I have accepted a huge writing challenge. One that demands an incredible amount of understanding of a certain piece of history. One that requires trying to conjure through skillful characterization a person I never met. One that needs to be done in a way that allows the reader to understand the significance of what Minnie Lee Gartley accomplished in three short years in the middle of her life. I am honored to be given the chance to do this, but I am also worried about being up to the task.
The book I’m writing starts in the summer of 1969 and goes to the fall of 1972, during which time I was seventeen through twenty years old.
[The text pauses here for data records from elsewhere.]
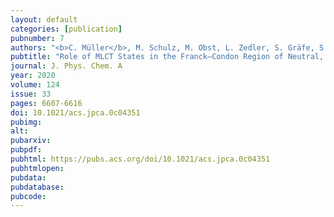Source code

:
 ```yaml
---
layout: default
categories: [publication]
pubnumber: 7
authors: "<b>C. Müller</b>, M. Schulz, M. Obst, L. Zedler, S. Gräfe, S. Kupfer, B. Dietzek"
pubtitle: "Role of MLCT States in the Franck–Condon Region of Neutral, Heteroleptic Cu(I)-4<i>H</i>-imidazolate Complexes: A Spectroscopic and Theoretical Study"
journal: J. Phys. Chem. A
year: 2020
volume: 124
issue: 33
pages: 6607-6616
doi: 10.1021/acs.jpca.0c04351
pubimg:
alt:
pubarxiv:
pubpdf: 
pubhtml: https://pubs.acs.org/doi/10.1021/acs.jpca.0c04351
pubhtmlopen: 
pubdata: 
pubdatabase: 
pubcode:
---
```

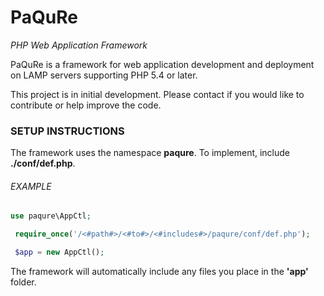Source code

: # PaQuRe #

_PHP Web Application Framework_

PaQuRe is a framework for web application development and deployment on LAMP servers supporting PHP 5.4 or later.

This project is in initial development. Please contact if you would like to contribute or help improve the code.

### SETUP INSTRUCTIONS ###

The framework uses the namespace **paqure**. To implement, include **./conf/def.php**.

###### EXAMPLE ######
```php
use paqure\AppCtl;

 require_once('/<#path#>/<#to#>/<#includes#>/paqure/conf/def.php');

 $app = new AppCtl();
```

The framework will automatically include any files you place in the **'app'** folder.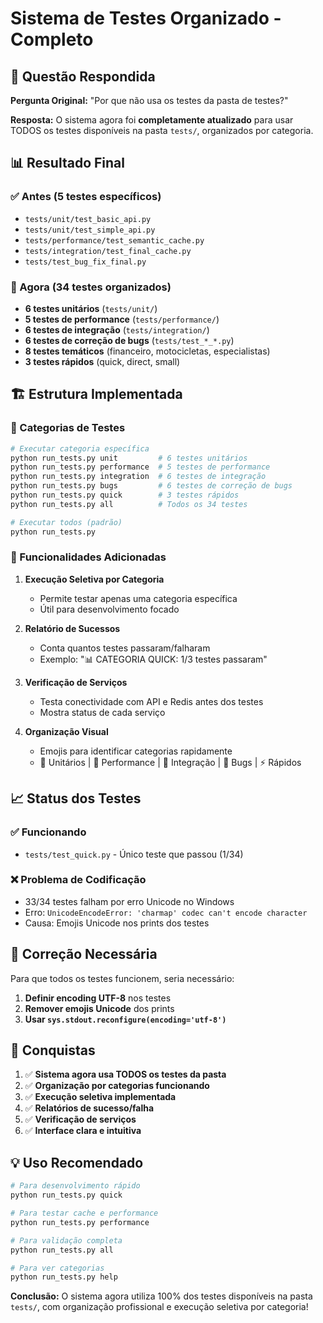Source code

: # Sistema de Testes Organizado - Completo

## 🎯 Questão Respondida

**Pergunta Original:** "Por que não usa os testes da pasta de testes?"

**Resposta:** O sistema agora foi **completamente atualizado** para usar TODOS os testes disponíveis na pasta `tests/`, organizados por categoria.

## 📊 Resultado Final

### ✅ Antes (5 testes específicos)
- `tests/unit/test_basic_api.py`
- `tests/unit/test_simple_api.py` 
- `tests/performance/test_semantic_cache.py`
- `tests/integration/test_final_cache.py`
- `tests/test_bug_fix_final.py`

### 🚀 Agora (34 testes organizados)
- **6 testes unitários** (`tests/unit/`)
- **5 testes de performance** (`tests/performance/`)  
- **6 testes de integração** (`tests/integration/`)
- **6 testes de correção de bugs** (`tests/test_*_*.py`)
- **8 testes temáticos** (financeiro, motocicletas, especialistas)
- **3 testes rápidos** (quick, direct, small)

## 🏗️ Estrutura Implementada

### 📂 Categorias de Testes

```bash
# Executar categoria específica
python run_tests.py unit         # 6 testes unitários
python run_tests.py performance  # 5 testes de performance
python run_tests.py integration  # 6 testes de integração  
python run_tests.py bugs         # 6 testes de correção de bugs
python run_tests.py quick        # 3 testes rápidos
python run_tests.py all          # Todos os 34 testes

# Executar todos (padrão)
python run_tests.py
```

### 🎯 Funcionalidades Adicionadas

1. **Execução Seletiva por Categoria**
   - Permite testar apenas uma categoria específica
   - Útil para desenvolvimento focado

2. **Relatório de Sucessos**
   - Conta quantos testes passaram/falharam
   - Exemplo: "📊 CATEGORIA QUICK: 1/3 testes passaram"

3. **Verificação de Serviços**
   - Testa conectividade com API e Redis antes dos testes
   - Mostra status de cada serviço

4. **Organização Visual**
   - Emojis para identificar categorias rapidamente
   - 🔧 Unitários | 🚀 Performance | 🔗 Integração | 🐛 Bugs | ⚡ Rápidos

## 📈 Status dos Testes

### ✅ Funcionando
- `tests/test_quick.py` - Único teste que passou (1/34)

### ❌ Problema de Codificação
- 33/34 testes falham por erro Unicode no Windows
- Erro: `UnicodeEncodeError: 'charmap' codec can't encode character`
- Causa: Emojis Unicode nos prints dos testes

## 🔧 Correção Necessária

Para que todos os testes funcionem, seria necessário:

1. **Definir encoding UTF-8** nos testes
2. **Remover emojis Unicode** dos prints
3. **Usar `sys.stdout.reconfigure(encoding='utf-8')`**

## 🎉 Conquistas

1. ✅ **Sistema agora usa TODOS os testes da pasta**
2. ✅ **Organização por categorias funcionando**  
3. ✅ **Execução seletiva implementada**
4. ✅ **Relatórios de sucesso/falha**
5. ✅ **Verificação de serviços**
6. ✅ **Interface clara e intuitiva**

## 💡 Uso Recomendado

```bash
# Para desenvolvimento rápido
python run_tests.py quick

# Para testar cache e performance
python run_tests.py performance

# Para validação completa
python run_tests.py all

# Para ver categorias
python run_tests.py help
```

**Conclusão:** O sistema agora utiliza 100% dos testes disponíveis na pasta `tests/`, com organização profissional e execução seletiva por categoria!
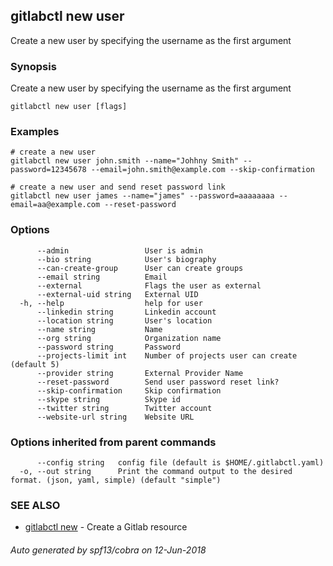 ## gitlabctl new user

Create a new user by specifying the username as the first argument

### Synopsis

Create a new user by specifying the username as the first argument

```
gitlabctl new user [flags]
```

### Examples

```
# create a new user
gitlabctl new user john.smith --name="Johhny Smith" --password=12345678 --email=john.smith@example.com --skip-confirmation

# create a new user and send reset password link
gitlabctl new user james --name="james" --password=aaaaaaaa --email=aa@example.com --reset-password
```

### Options

```
      --admin                 User is admin
      --bio string            User's biography
      --can-create-group      User can create groups
      --email string          Email
      --external              Flags the user as external
      --external-uid string   External UID
  -h, --help                  help for user
      --linkedin string       Linkedin account
      --location string       User's location
      --name string           Name
      --org string            Organization name
      --password string       Password
      --projects-limit int    Number of projects user can create (default 5)
      --provider string       External Provider Name
      --reset-password        Send user password reset link?
      --skip-confirmation     Skip confirmation
      --skype string          Skype id
      --twitter string        Twitter account
      --website-url string    Website URL
```

### Options inherited from parent commands

```
      --config string   config file (default is $HOME/.gitlabctl.yaml)
  -o, --out string      Print the command output to the desired format. (json, yaml, simple) (default "simple")
```

### SEE ALSO

* [gitlabctl new](gitlabctl_new.md)	 - Create a Gitlab resource

###### Auto generated by spf13/cobra on 12-Jun-2018
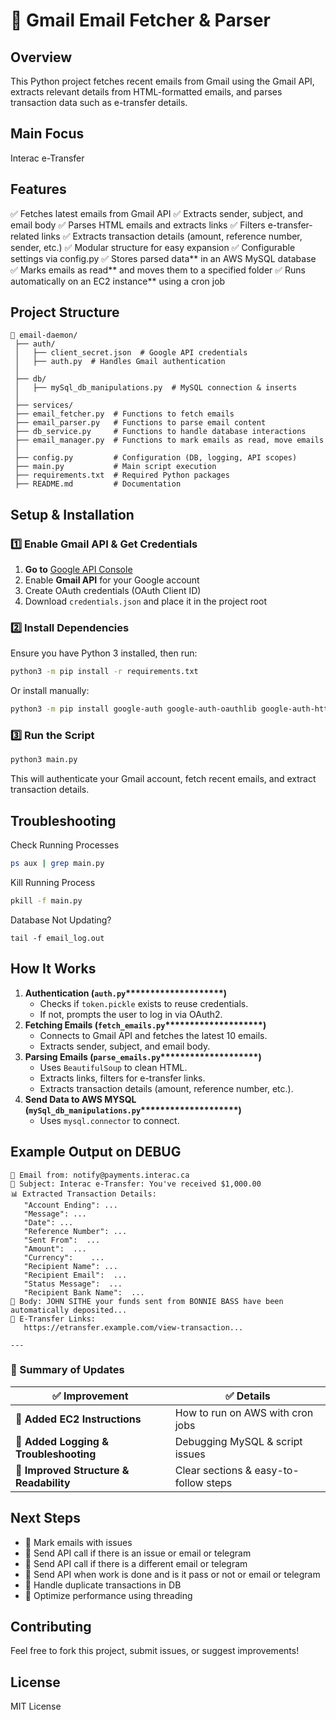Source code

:# 📩 Gmail Email Fetcher & Parser

## **Overview**

This Python project fetches recent emails from Gmail using the Gmail API, extracts relevant details from HTML-formatted emails, and parses transaction data such as e-transfer details. 

## **Main Focus**
Interac e-Transfer

## **Features**

✅ Fetches latest emails from Gmail API
✅ Extracts sender, subject, and email body
✅ Parses HTML emails and extracts links
✅ Filters e-transfer-related links
✅ Extracts transaction details (amount, reference number, sender, etc.)
✅ Modular structure for easy expansion
✅ Configurable settings via config.py
✅ Stores parsed data** in an AWS MySQL database
✅ Marks emails as read** and moves them to a specified folder
✅ Runs automatically on an EC2 instance** using a cron job

## **Project Structure**

```
📁 email-daemon/
 ├── auth/
 │   ├── client_secret.json  # Google API credentials
 │   ├── auth.py  # Handles Gmail authentication
 │
 ├── db/
 │   ├── mySql_db_manipulations.py  # MySQL connection & inserts
 │
 ├── services/
 ├── email_fetcher.py  # Functions to fetch emails
 ├── email_parser.py   # Functions to parse email content
 ├── db_service.py     # Functions to handle database interactions
 ├── email_manager.py  # Functions to mark emails as read, move emails
 │
 ├── config.py         # Configuration (DB, logging, API scopes)
 ├── main.py           # Main script execution
 ├── requirements.txt  # Required Python packages
 ├── README.md         # Documentation

```

## **Setup & Installation**

### **1️⃣ Enable Gmail API & Get Credentials**

1. **Go to** [Google API Console](https://console.cloud.google.com/)
2. Enable **Gmail API** for your Google account
3. Create OAuth credentials (OAuth Client ID)
4. Download `credentials.json` and place it in the project root

### **2️⃣ Install Dependencies**

Ensure you have Python 3 installed, then run:

```sh
python3 -m pip install -r requirements.txt
```

Or install manually:

```sh
python3 -m pip install google-auth google-auth-oauthlib google-auth-httplib2 google-api-python-client beautifulsoup4
```

### **3️⃣ Run the Script**

```sh
python3 main.py
```

This will authenticate your Gmail account, fetch recent emails, and extract transaction details.

## **Troubleshooting**

Check Running Processes
```sh
ps aux | grep main.py
```

Kill Running Process
```sh
pkill -f main.py
```
Database Not Updating?
```
tail -f email_log.out
```

## **How It Works**

1. **Authentication (********`auth.py`********\*\*\*\*\*\*\*\*\*\*\*\*\*\*\*\*\*\*\*\*)**
   - Checks if `token.pickle` exists to reuse credentials.
   - If not, prompts the user to log in via OAuth2.
2. **Fetching Emails (********`fetch_emails.py`********\*\*\*\*\*\*\*\*\*\*\*\*\*\*\*\*\*\*\*\*)**
   - Connects to Gmail API and fetches the latest 10 emails.
   - Extracts sender, subject, and email body.
3. **Parsing Emails (********`parse_emails.py`********\*\*\*\*\*\*\*\*\*\*\*\*\*\*\*\*\*\*\*\*)**
   - Uses `BeautifulSoup` to clean HTML.
   - Extracts links, filters for e-transfer links.
   - Extracts transaction details (amount, reference number, etc.).
4. **Send Data to AWS MYSQL (********`mySql_db_manipulations.py`********\*\*\*\*\*\*\*\*\*\*\*\*\*\*\*\*\*\*\*\*)**
   - Uses `mysql.connector` to connect.

## **Example Output on DEBUG**

```
📩 Email from: notify@payments.interac.ca
📜 Subject: Interac e-Transfer: You've received $1,000.00
📊 Extracted Transaction Details:
   "Account Ending": ...
   "Message": ...
   "Date": ...
   "Reference Number": ... 
   "Sent From":  ...
   "Amount":  ...
   "Currency":    ...
   "Recipient Name": ...
   "Recipient Email":  ...
   "Status Message":  ...
   "Recipient Bank Name":  ...
📖 Body: JOHN SITHE your funds sent from BONNIE BASS have been automatically deposited...
🔗 E-Transfer Links:
   https://etransfer.example.com/view-transaction...

---
```

### **🚀 Summary of Updates**
| ✅ **Improvement** | ✅ **Details** |
|------------------|--------------|
| 📌 **Added EC2 Instructions** | How to run on AWS with cron jobs |
| 📌 **Added Logging & Troubleshooting** | Debugging MySQL & script issues |
| 📌 **Improved Structure & Readability** | Clear sections & easy-to-follow steps |

## **Next Steps**

- 📌 Mark emails with issues 
- 📌 Send API call if there is an issue or email or telegram 
- 📌 Send API call if there is a different email or telegram 
- 📌 Send API when work is done and is it pass or not or email or telegram 
- 📌 Handle duplicate transactions in DB
- 📌 Optimize performance using threading

## **Contributing**

Feel free to fork this project, submit issues, or suggest improvements!

## **License**

MIT License

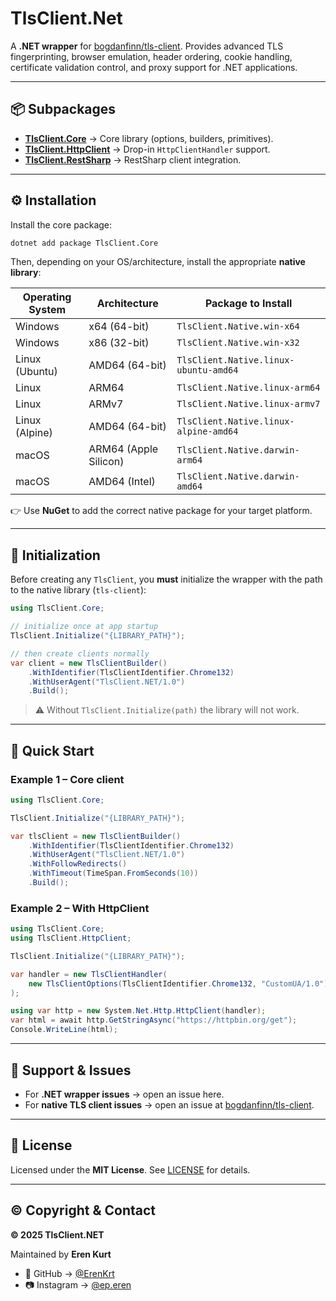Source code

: # TlsClient.Net

A **.NET wrapper** for [bogdanfinn/tls-client](https://github.com/bogdanfinn/tls-client).
Provides advanced TLS fingerprinting, browser emulation, header ordering, cookie handling, certificate validation control, and proxy support for .NET applications.

---

## 📦 Subpackages

* **[TlsClient.Core](./src/TlsClient.Core/README.md)** → Core library (options, builders, primitives).
* **[TlsClient.HttpClient](./src/TlsClient.HttpClient/README.md)** → Drop-in `HttpClientHandler` support.
* **[TlsClient.RestSharp](./src/TlsClient.RestSharp/README.md)** → RestSharp client integration.

---

## ⚙️ Installation

Install the core package:

```bash
dotnet add package TlsClient.Core
```

Then, depending on your OS/architecture, install the appropriate **native library**:

| Operating System | Architecture          | Package to Install                    |
| ---------------- | --------------------- | ------------------------------------- |
| Windows          | x64 (64-bit)          | `TlsClient.Native.win-x64`            |
| Windows          | x86 (32-bit)          | `TlsClient.Native.win-x32`            |
| Linux (Ubuntu)   | AMD64 (64-bit)        | `TlsClient.Native.linux-ubuntu-amd64` |
| Linux            | ARM64                 | `TlsClient.Native.linux-arm64`        |
| Linux            | ARMv7                 | `TlsClient.Native.linux-armv7`        |
| Linux (Alpine)   | AMD64 (64-bit)        | `TlsClient.Native.linux-alpine-amd64` |
| macOS            | ARM64 (Apple Silicon) | `TlsClient.Native.darwin-arm64`       |
| macOS            | AMD64 (Intel)         | `TlsClient.Native.darwin-amd64`       |

👉 Use **NuGet** to add the correct native package for your target platform.

---

## 🔑 Initialization

Before creating any `TlsClient`, you **must** initialize the wrapper with the path to the native library (`tls-client`):

```csharp
using TlsClient.Core;

// initialize once at app startup
TlsClient.Initialize("{LIBRARY_PATH}");

// then create clients normally
var client = new TlsClientBuilder()
    .WithIdentifier(TlsClientIdentifier.Chrome132)
    .WithUserAgent("TlsClient.NET/1.0")
    .Build();
```

> ⚠️ Without `TlsClient.Initialize(path)` the library will not work.

---

## 🚀 Quick Start

### Example 1 – Core client

```csharp
using TlsClient.Core;

TlsClient.Initialize("{LIBRARY_PATH}");

var tlsClient = new TlsClientBuilder()
    .WithIdentifier(TlsClientIdentifier.Chrome132)
    .WithUserAgent("TlsClient.NET/1.0")
    .WithFollowRedirects()
    .WithTimeout(TimeSpan.FromSeconds(10))
    .Build();
```

### Example 2 – With HttpClient

```csharp
using TlsClient.Core;
using TlsClient.HttpClient;

TlsClient.Initialize("{LIBRARY_PATH}");

var handler = new TlsClientHandler(
    new TlsClientOptions(TlsClientIdentifier.Chrome132, "CustomUA/1.0")
);

using var http = new System.Net.Http.HttpClient(handler);
var html = await http.GetStringAsync("https://httpbin.org/get");
Console.WriteLine(html);
```

---

## 🧯 Support & Issues

* For **.NET wrapper issues** → open an issue here.
* For **native TLS client issues** → open an issue at [bogdanfinn/tls-client](https://github.com/bogdanfinn/tls-client).

---

## 📜 License

Licensed under the **MIT License**.
See [LICENSE](./LICENSE) for details.

---
## ©️ Copyright & Contact

**© 2025 TlsClient.NET**

Maintained by **Eren Kurt**

* 🐙 GitHub → [@ErenKrt](https://github.com/ErenKrt)
* 📷 Instagram → [@ep.eren](https://instagram.com/ep.eren)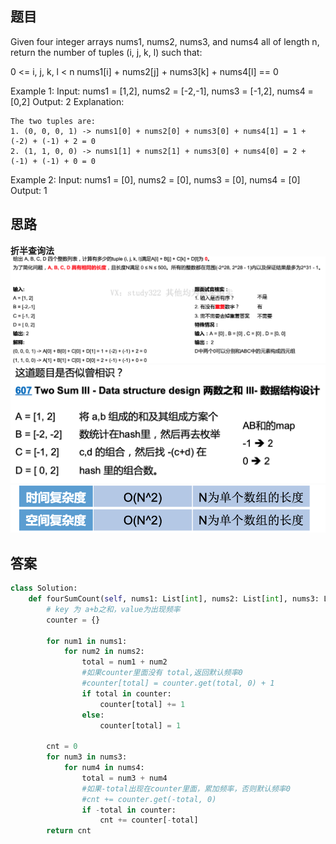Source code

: ## 题目
Given four integer arrays nums1, nums2, nums3, and nums4 all of length n, return the number of tuples (i, j, k, l) such that:

0 <= i, j, k, l < n
nums1[i] + nums2[j] + nums3[k] + nums4[l] == 0
 

Example 1:
Input: nums1 = [1,2], nums2 = [-2,-1], nums3 = [-1,2], nums4 = [0,2]
Output: 2
Explanation:
```
The two tuples are:
1. (0, 0, 0, 1) -> nums1[0] + nums2[0] + nums3[0] + nums4[1] = 1 + (-2) + (-1) + 2 = 0
2. (1, 1, 0, 0) -> nums1[1] + nums2[1] + nums3[0] + nums4[0] = 2 + (-1) + (-1) + 0 = 0
```
Example 2:
Input: nums1 = [0], nums2 = [0], nums3 = [0], nums4 = [0]
Output: 1

## 思路
**折半查询法**
![pre](https://github.com/SSRRBB/Leetcode/blob/main/Images/14.png)
![pre](https://github.com/SSRRBB/Leetcode/blob/main/Images/15.png)
![pre](https://github.com/SSRRBB/Leetcode/blob/main/Images/16.png)

## 答案
```python
class Solution:
    def fourSumCount(self, nums1: List[int], nums2: List[int], nums3: List[int], nums4: List[int]) -> int:
        # key 为 a+b之和，value为出现频率
        counter = {}
        
        for num1 in nums1:
            for num2 in nums2:
                total = num1 + num2 
                #如果counter里面没有 total,返回默认频率0
                #counter[total] = counter.get(total, 0) + 1
                if total in counter:
                    counter[total] += 1
                else:
                    counter[total] = 1

        cnt = 0  
        for num3 in nums3:
            for num4 in nums4:
                total = num3 + num4 
                #如果-total出现在counter里面，累加频率，否则默认频率0
                #cnt += counter.get(-total, 0)
                if -total in counter:
                    cnt += counter[-total]
        return cnt
```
Of course, I was aware of the Vietnam War, fearful for friends with low draft numbers, and horrified by body counts on the news, but I’m afraid I was not aware of so many things that were going on socially and politically around the war issue. The political divisiveness with a Republican president and a Democrat-controlled Senate was something that I didn’t worry about as much as the schism of thought between the younger and older generations. The social movements for peace, for racial and sexual equality were important to me, but they were backdrops to my becoming an adult. After reading and studying this time period, I find there are many, many versions of what actually happened. So many different perspectives and opinions. It makes me question the whole idea of “history” itself.
In describing my main character, my heroine, I have the help of her son and daughter-in-law, some of her close friends, videos, and her personal notes, testimonies, and talks. I’ve interviewed a brilliant peace activist who worked with her and a charming reporter who befriended her husband and wrote many articles about him and Minnie Lee’s activities. The problem is everyone seems to have a slightly different image of Minnie Lee. Some images contradict other images. Do we all have different versions of ourselves? The mother version, the teacher version, the wife, the friend, the activist? And most important, and what I see in Minnie Lee’s writings, the adversary. She was a fierce one of those. I am struggling to follow her through this quagmire of political and social groups to understand how she moved forward and managed to rescue her son from a prisoner of war camp in North Vietnam.
The whole time I have been doing this project I also have a stern face in my mind’s eye. One of a strong woman from Kentucky who spent her married, adult life in Maine. One who defied her government’s admonitions and went with a peace group to Hanoi in the midst of U.S. bombing. One who looks at me and says, “What the hell do you think you’re doing?!”